Monday, July 5, 2010

The Future of Smartphones

Smart phones are getting thinner and cheaper, and as a result are entering the consumer market. For the past few years smart phones have been aimed at prosumers, or “professional consumers” (prosumers can also refer to “production consumers”, or consumers who drive the design, production and alteration of a product). Prosumers are generally early adopters of products. They have disposable income and great enthusiasm for particular products or technologies. Smart phone developers find prosumers very useful when designing applications and hardware. As prosumers pick and choose the phones that offer the applications they want, developers can tweak designs and move towards mass production. Analysts predict that one billion smart phone handsets will be sold by 2011. While input methods will vary, the research firm, forecasts that 38 percent of all mobile phones will use touch screens or touch panels by 2012. The iPhone uses an advanced touch screen, for example, and can even detect multiple points of contact simultaneously.

Security


Perhaps the most challenging consideration for the future is security. Smart phones and PDAs are already popular among many corporate executives, who often use their phones to transmit confidential information. Smart phones may be vulnerable to security breaches such as an Evil Twin attack.

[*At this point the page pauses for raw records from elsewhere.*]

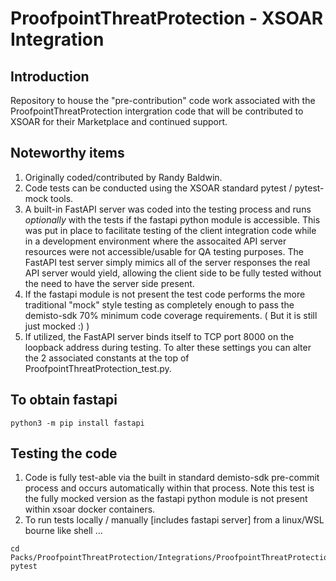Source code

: # ProofpointThreatProtection - XSOAR Integration

## Introduction 
Repository to house the "pre-contribution" code work associated with the ProofpointThreatProtection intergration code that will be contributed to XSOAR for their Marketplace and continued support.

## Noteworthy items
1.	Originally coded/contributed by Randy Baldwin.
2.	Code tests can be conducted using the XSOAR standard pytest / pytest-mock tools.
3.  A built-in FastAPI server was coded into the testing process and runs *optionally* with the tests if the fastapi python module is accessible. This was put in place to facilitate testing of the client integration code while in a development environment where the assocaited API server resources were not accessible/usable for QA testing purposes. The FastAPI test server simply mimics all of the server responses the real API server would yield, allowing the client side to be fully tested without the need to have the server side present.
4.  If the fastapi module is not present the test code performs the more traditional "mock" style testing as completely enough to pass the demisto-sdk 70% minimum code coverage requirements. ( But it is still just mocked :) )
5.  If utilized, the FastAPI server binds itself to TCP port 8000 on the loopback address during testing. To alter these settings you can alter the 2 associated constants at the top of ProofpointThreatProtection_test.py.

## To obtain fastapi
```
python3 -m pip install fastapi
```

## Testing the code
1.  Code is fully test-able via the built in standard demisto-sdk pre-commit process and occurs automatically within that process. Note this test is the fully mocked version as the fastapi python module is not present within xsoar docker containers.
2.  To run tests locally / manually [includes fastapi server] from a linux/WSL bourne like shell ...
```
cd Packs/ProofpointThreatProtection/Integrations/ProofpointThreatProtection/
pytest
```
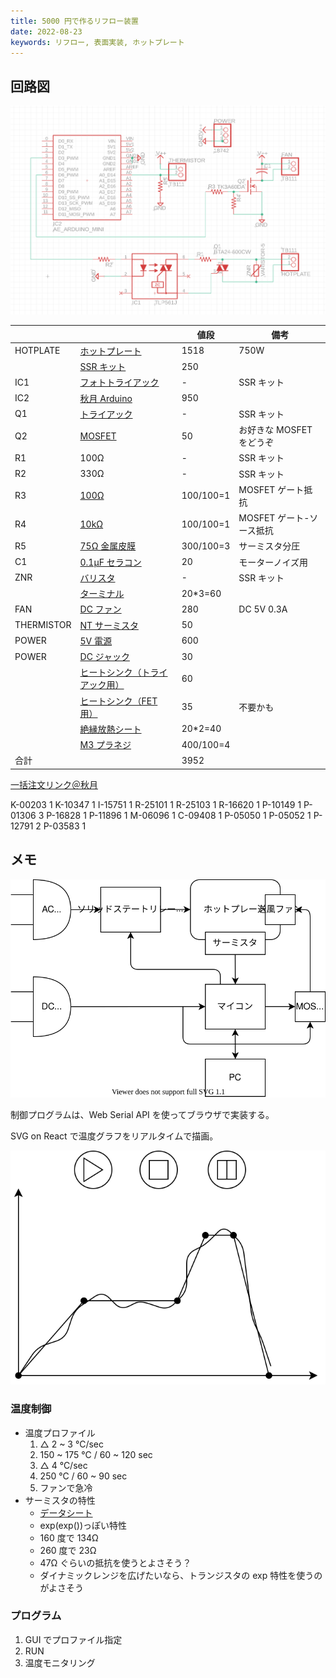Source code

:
 ```yaml
---
title: 5000 円で作るリフロー装置
date: 2022-08-23
keywords: リフロー, 表面実装, ホットプレート
---
```


## 回路図

![](img/reflow_schematic.png)

|            |                                                                                 | 値段      | 備考                     |
| ---------- | ------------------------------------------------------------------------------- | --------- | ------------------------ |
| HOTPLATE   | [ホットプレート](https://amzn.asia/d/dPVi2IT)                                   | 1518      | 750W                     |
|            | [SSR キット](https://akizukidenshi.com/catalog/g/gK-00203/)                     | 250       |                          |
| IC1        | [フォトトライアック](https://akizukidenshi.com/catalog/g/gI-07634/)             | -         | SSR キット               |
| IC2        | [秋月 Arduino](https://akizukidenshi.com/catalog/g/gK-10347/)                   | 950       |                          |
| Q1         | [トライアック](https://akizukidenshi.com/catalog/g/gI-01017/)                   | -         | SSR キット               |
| Q2         | [MOSFET](https://akizukidenshi.com/catalog/g/gI-15751/)                         | 50        | お好きな MOSFET をどうぞ |
| R1         | 100Ω                                                                            | -         | SSR キット               |
| R2         | 330Ω                                                                            | -         | SSR キット               |
| R3         | [100Ω](https://akizukidenshi.com/catalog/g/gR-25101/)                           | 100/100=1 | MOSFET ゲート抵抗        |
| R4         | [10kΩ](https://akizukidenshi.com/catalog/g/gR-25103/)                           | 100/100=1 | MOSFET ゲート-ソース抵抗 |
| R5         | [75Ω 金属皮膜](https://akizukidenshi.com/catalog/g/gR-16620/)                   | 300/100=3 | サーミスタ分圧           |
| C1         | [0.1μF セラコン](https://akizukidenshi.com/catalog/g/gP-10149/)                 | 20        | モーターノイズ用         |
| ZNR        | [バリスタ](https://akizukidenshi.com/catalog/g/gP-12563/)                       | -         | SSR キット               |
|            | [ターミナル](https://akizukidenshi.com/catalog/g/gP-01306/)                     | 20\*3=60  |                          |
| FAN        | [DC ファン](https://akizukidenshi.com/catalog/g/gP-16828/)                      | 280       | DC 5V 0.3A               |
| THERMISTOR | [NT サーミスタ](https://akizukidenshi.com/catalog/g/gP-11896/)                  | 50        |                          |
| POWER      | [5V 電源](https://akizukidenshi.com/catalog/g/gM-06096/)                        | 600       |                          |
| POWER      | [DC ジャック](https://akizukidenshi.com/catalog/g/gC-09408/)                    | 30        |                          |
|            | [ヒートシンク（トライアック用）](https://akizukidenshi.com/catalog/g/gP-05050/) | 60        |                          |
|            | [ヒートシンク（FET 用）](https://akizukidenshi.com/catalog/g/gP-05052/)         | 35        | 不要かも                 |
|            | [絶縁放熱シート](https://akizukidenshi.com/catalog/g/gP-12791/)                 | 20\*2=40  |                          |
|            | [M3 プラネジ](https://akizukidenshi.com/catalog/g/gP-03583/)                    | 400/100=4 |                          |
| 合計       |                                                                                 | 3952      |                          |

[一括注文リンク＠秋月](https://akizukidenshi.com/catalog/cart/cart.aspx?goods=K-00203,K-10347,I-15751,R-25101,R-25103,R-16620,P-10149,P-01306,P-16828,P-11896,M-06096,C-09408,P-05050,P-05052,P-12791,P-03583&qty=1,1,1,1,1,1,1,3,1,1,1,1,1,1,2,1)

K-00203 1
K-10347 1
I-15751 1
R-25101 1
R-25103 1
R-16620 1
P-10149 1
P-01306 3
P-16828 1
P-11896 1
M-06096 1
C-09408 1
P-05050 1
P-05052 1
P-12791 2
P-03583 1

## メモ

![](img/about.dio.svg)

制御プログラムは、Web Serial API を使ってブラウザで実装する。

SVG on React で温度グラフをリアルタイムで描画。

![](img/ui.dio.svg)

### 温度制御

- 温度プロファイル
  1. △ 2 ~ 3 °C/sec
  2. 150 ~ 175 °C / 60 ~ 120 sec
  3. △ 4 °C/sec
  4. 250 °C / 60 ~ 90 sec
  5. ファンで急冷
- サーミスタの特性
  - [データシート](https://www.semitec.co.jp/uploads/2021/11/nt_thermistor2015.pdf)
  - exp(exp())っぽい特性
  - 160 度で 134Ω
  - 260 度で 23Ω
  - 47Ω ぐらいの抵抗を使うとよさそう？
  - ダイナミックレンジを広げたいなら、トランジスタの exp 特性を使うのがよさそう

### プログラム

1. GUI でプロファイル指定
2. RUN
3. 温度モニタリング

In an evil twin attack, a hacker sets a server’s service identifier to that of a legitimate hotspot or network while simultaneously blocking traffic to the real server. When a user connects with the hacker’s server, information can be intercepted and security is compromised.

One downside to the openness and configurability of smart phones is that it also makes them susceptible to viruses. Hackers have written viruses that attack Symbian OS phones. The viruses can do things like turning off anti-virus software, locking the phone completely or deleting all applications stored on the phone. On the other side, some critics argue that anti-virus software manufacturers greatly exaggerate the risks, harms and scope of phone viruses in order to help sell their software.

The incredible diversity in smart phone hardware, software and network protocols inhibit practical, broad security measures. Most security considerations either focus on particular operating systems or have more to do with user behavior than network security.

With data transmission rates reaching blistering speeds and the incorporation of WiFi technology, the sky is the limit on what smart phones can do. Possibly the most exciting thing about smart phone technology is that the field is still wide open. It's an idea that probably hasn't found its perfect, real-world implementation yet. Every crop of phones brings new designs and new interface ideas. No one developer or manufacturer has come up with the perfect shape, size or input method yet. The next "killer app" smart phone could look like a flip phone, a tablet PC, a candy bar or something no one has conceived of yet.